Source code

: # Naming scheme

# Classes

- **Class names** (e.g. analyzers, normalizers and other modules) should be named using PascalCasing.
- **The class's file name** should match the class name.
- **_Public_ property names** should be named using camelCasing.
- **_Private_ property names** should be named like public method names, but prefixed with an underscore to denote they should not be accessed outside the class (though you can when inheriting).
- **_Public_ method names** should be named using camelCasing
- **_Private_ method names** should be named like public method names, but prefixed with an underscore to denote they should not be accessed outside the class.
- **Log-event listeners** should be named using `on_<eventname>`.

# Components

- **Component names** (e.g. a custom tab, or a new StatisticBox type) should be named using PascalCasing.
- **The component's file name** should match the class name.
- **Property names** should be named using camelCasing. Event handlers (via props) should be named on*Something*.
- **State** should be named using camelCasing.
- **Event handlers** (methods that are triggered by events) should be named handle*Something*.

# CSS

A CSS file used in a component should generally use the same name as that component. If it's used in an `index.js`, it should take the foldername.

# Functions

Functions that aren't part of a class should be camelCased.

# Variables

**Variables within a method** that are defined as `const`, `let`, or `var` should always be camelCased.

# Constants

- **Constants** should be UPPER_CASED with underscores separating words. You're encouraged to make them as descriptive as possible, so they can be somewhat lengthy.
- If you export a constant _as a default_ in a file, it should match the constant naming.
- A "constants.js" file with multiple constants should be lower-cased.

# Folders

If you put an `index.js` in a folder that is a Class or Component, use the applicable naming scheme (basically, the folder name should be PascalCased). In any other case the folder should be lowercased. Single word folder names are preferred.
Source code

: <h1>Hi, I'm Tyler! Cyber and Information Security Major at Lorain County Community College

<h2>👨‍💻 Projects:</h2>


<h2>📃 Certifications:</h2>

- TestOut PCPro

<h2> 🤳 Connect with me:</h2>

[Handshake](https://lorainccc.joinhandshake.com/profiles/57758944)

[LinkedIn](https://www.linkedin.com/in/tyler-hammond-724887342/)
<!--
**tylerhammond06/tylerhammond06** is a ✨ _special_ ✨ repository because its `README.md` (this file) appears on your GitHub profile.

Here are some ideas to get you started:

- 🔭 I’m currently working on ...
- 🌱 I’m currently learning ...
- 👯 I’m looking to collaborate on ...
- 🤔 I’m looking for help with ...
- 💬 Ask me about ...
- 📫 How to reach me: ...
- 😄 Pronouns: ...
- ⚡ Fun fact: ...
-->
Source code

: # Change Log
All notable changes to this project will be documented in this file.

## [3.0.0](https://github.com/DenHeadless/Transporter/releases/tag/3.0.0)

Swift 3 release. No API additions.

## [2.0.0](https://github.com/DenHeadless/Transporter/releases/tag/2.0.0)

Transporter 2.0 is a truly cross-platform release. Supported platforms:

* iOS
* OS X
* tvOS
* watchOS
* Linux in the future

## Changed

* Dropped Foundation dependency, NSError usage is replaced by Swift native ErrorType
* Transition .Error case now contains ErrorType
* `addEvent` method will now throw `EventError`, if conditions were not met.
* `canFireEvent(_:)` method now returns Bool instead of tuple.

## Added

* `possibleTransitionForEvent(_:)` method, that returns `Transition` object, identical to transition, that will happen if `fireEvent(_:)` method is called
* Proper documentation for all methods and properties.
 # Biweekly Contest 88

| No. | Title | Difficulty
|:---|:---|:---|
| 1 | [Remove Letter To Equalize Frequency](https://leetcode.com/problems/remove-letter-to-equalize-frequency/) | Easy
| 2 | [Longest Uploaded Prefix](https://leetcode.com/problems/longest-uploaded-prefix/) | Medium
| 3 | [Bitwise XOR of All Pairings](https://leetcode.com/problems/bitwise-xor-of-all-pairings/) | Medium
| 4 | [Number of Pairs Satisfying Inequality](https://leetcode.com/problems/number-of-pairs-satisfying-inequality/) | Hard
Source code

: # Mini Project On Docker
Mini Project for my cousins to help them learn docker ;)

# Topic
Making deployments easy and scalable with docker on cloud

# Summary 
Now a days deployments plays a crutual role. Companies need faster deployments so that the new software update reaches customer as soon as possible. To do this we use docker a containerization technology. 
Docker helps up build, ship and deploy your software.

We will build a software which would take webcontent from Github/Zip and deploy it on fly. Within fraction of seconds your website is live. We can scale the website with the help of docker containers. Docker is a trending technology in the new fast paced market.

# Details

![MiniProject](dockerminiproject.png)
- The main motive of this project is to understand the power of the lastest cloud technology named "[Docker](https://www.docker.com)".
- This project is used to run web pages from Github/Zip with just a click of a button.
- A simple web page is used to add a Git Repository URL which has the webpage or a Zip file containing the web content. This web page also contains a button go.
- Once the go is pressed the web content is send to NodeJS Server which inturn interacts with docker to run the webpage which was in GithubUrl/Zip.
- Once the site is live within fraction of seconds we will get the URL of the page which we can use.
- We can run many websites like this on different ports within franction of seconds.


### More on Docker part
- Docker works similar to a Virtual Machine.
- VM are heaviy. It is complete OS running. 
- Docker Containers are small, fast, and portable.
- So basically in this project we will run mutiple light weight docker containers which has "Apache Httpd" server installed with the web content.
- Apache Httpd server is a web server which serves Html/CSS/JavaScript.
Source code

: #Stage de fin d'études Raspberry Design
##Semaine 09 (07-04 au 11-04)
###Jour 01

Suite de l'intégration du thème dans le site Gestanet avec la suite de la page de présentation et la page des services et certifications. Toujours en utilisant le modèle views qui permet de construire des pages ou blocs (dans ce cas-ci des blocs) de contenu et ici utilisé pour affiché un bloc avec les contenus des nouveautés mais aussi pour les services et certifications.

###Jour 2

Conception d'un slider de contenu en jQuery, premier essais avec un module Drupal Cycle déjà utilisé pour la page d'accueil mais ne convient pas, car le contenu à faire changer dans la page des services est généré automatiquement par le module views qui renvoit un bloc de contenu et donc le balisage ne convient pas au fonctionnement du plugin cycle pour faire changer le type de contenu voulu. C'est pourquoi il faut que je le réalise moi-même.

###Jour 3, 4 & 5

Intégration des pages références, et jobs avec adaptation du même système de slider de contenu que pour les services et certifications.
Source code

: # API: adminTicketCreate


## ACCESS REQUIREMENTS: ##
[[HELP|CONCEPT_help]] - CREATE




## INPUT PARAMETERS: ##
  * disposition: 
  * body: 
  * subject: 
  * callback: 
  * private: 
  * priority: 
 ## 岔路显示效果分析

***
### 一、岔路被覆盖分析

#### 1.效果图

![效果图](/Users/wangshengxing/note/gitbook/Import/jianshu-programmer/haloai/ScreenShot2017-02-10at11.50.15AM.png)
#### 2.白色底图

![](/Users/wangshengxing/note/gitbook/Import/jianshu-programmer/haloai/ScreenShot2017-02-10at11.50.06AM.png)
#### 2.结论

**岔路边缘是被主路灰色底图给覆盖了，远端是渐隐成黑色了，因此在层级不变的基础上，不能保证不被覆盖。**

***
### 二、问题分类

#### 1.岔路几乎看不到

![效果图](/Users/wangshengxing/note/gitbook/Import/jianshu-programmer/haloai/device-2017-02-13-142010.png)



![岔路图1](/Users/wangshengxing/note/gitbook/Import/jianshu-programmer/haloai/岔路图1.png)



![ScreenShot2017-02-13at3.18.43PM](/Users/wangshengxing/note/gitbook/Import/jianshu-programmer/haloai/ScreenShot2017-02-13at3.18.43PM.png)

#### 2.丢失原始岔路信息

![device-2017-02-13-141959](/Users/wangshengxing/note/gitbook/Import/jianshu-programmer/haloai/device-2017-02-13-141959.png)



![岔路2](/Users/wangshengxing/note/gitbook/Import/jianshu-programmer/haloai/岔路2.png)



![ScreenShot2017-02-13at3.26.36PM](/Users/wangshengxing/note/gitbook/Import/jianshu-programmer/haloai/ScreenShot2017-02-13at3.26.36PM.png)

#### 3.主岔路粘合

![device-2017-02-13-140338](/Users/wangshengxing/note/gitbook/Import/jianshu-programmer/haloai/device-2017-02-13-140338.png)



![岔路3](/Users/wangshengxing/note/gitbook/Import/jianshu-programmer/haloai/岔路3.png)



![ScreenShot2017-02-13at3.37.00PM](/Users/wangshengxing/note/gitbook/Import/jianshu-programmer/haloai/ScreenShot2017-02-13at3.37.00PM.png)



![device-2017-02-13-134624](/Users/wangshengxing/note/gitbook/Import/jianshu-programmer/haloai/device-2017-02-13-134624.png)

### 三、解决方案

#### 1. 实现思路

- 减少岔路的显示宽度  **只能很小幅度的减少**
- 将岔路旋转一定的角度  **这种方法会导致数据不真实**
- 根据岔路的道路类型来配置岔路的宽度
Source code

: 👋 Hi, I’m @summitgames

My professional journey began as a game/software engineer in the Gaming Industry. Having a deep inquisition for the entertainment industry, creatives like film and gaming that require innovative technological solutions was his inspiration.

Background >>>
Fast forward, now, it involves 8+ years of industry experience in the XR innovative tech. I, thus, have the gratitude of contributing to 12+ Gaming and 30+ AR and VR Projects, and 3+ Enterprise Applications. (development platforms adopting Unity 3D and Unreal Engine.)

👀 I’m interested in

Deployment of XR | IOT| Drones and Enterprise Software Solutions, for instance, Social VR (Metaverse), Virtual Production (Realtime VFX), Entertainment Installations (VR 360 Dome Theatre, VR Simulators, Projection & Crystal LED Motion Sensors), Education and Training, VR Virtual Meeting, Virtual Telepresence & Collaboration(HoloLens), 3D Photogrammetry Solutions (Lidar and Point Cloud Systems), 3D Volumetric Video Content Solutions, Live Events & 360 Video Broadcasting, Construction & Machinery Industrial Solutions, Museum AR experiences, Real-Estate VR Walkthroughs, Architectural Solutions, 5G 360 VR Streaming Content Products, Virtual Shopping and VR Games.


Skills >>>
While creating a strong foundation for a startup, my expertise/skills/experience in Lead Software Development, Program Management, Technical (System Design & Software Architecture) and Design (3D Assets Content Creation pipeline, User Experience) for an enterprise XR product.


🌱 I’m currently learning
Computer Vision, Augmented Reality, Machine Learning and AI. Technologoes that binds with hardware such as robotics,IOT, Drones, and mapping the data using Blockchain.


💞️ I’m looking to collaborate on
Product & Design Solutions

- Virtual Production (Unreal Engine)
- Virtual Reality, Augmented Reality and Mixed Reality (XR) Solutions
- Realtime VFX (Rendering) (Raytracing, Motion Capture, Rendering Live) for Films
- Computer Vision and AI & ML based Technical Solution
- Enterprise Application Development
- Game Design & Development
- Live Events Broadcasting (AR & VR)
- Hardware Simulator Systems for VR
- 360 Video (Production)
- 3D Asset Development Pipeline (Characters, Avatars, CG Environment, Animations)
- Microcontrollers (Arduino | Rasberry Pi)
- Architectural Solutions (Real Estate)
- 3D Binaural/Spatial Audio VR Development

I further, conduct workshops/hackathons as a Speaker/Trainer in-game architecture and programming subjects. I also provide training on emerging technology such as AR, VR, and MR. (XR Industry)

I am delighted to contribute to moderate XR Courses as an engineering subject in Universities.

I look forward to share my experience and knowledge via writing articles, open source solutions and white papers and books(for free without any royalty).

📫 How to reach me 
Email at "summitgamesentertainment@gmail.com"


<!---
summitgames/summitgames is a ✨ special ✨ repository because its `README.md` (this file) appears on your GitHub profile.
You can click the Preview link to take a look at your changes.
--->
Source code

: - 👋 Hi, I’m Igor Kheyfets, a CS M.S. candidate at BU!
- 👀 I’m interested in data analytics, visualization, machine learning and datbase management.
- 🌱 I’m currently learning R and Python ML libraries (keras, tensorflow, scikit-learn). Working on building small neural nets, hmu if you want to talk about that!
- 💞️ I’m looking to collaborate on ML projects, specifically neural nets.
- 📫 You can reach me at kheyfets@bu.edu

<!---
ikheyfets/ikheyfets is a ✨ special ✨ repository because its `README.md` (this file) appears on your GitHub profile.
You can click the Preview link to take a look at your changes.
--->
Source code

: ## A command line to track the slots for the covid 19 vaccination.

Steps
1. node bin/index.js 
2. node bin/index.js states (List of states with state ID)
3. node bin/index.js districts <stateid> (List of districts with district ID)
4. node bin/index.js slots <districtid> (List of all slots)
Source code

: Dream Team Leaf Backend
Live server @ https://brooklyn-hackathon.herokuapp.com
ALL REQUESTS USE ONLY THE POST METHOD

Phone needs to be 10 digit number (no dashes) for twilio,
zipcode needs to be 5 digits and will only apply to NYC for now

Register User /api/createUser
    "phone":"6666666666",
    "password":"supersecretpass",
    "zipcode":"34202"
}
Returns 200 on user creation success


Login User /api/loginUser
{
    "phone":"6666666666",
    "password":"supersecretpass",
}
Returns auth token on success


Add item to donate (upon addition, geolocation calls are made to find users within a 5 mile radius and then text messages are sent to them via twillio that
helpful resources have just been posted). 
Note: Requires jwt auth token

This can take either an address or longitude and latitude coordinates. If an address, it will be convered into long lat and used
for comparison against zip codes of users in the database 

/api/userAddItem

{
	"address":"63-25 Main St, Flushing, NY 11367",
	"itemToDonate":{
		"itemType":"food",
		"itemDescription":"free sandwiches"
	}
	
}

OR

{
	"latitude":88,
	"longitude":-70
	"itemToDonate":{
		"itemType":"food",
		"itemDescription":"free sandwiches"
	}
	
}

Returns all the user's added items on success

*DIRECTIONS*
From the first line of the records above to the line that contains "always be camelCased.", quote each line exactly.

*RESULT FOR THIS TASK*
Source code

: # Naming scheme

# Classes

- **Class names** (e.g. analyzers, normalizers and other modules) should be named using PascalCasing.
- **The class's file name** should match the class name.
- **_Public_ property names** should be named using camelCasing.
- **_Private_ property names** should be named like public method names, but prefixed with an underscore to denote they should not be accessed outside the class (though you can when inheriting).
- **_Public_ method names** should be named using camelCasing
- **_Private_ method names** should be named like public method names, but prefixed with an underscore to denote they should not be accessed outside the class.
- **Log-event listeners** should be named using `on_<eventname>`.

# Components

- **Component names** (e.g. a custom tab, or a new StatisticBox type) should be named using PascalCasing.
- **The component's file name** should match the class name.
- **Property names** should be named using camelCasing. Event handlers (via props) should be named on*Something*.
- **State** should be named using camelCasing.
- **Event handlers** (methods that are triggered by events) should be named handle*Something*.

# CSS

A CSS file used in a component should generally use the same name as that component. If it's used in an `index.js`, it should take the foldername.

# Functions

Functions that aren't part of a class should be camelCased.

# Variables

**Variables within a method** that are defined as `const`, `let`, or `var` should always be camelCased.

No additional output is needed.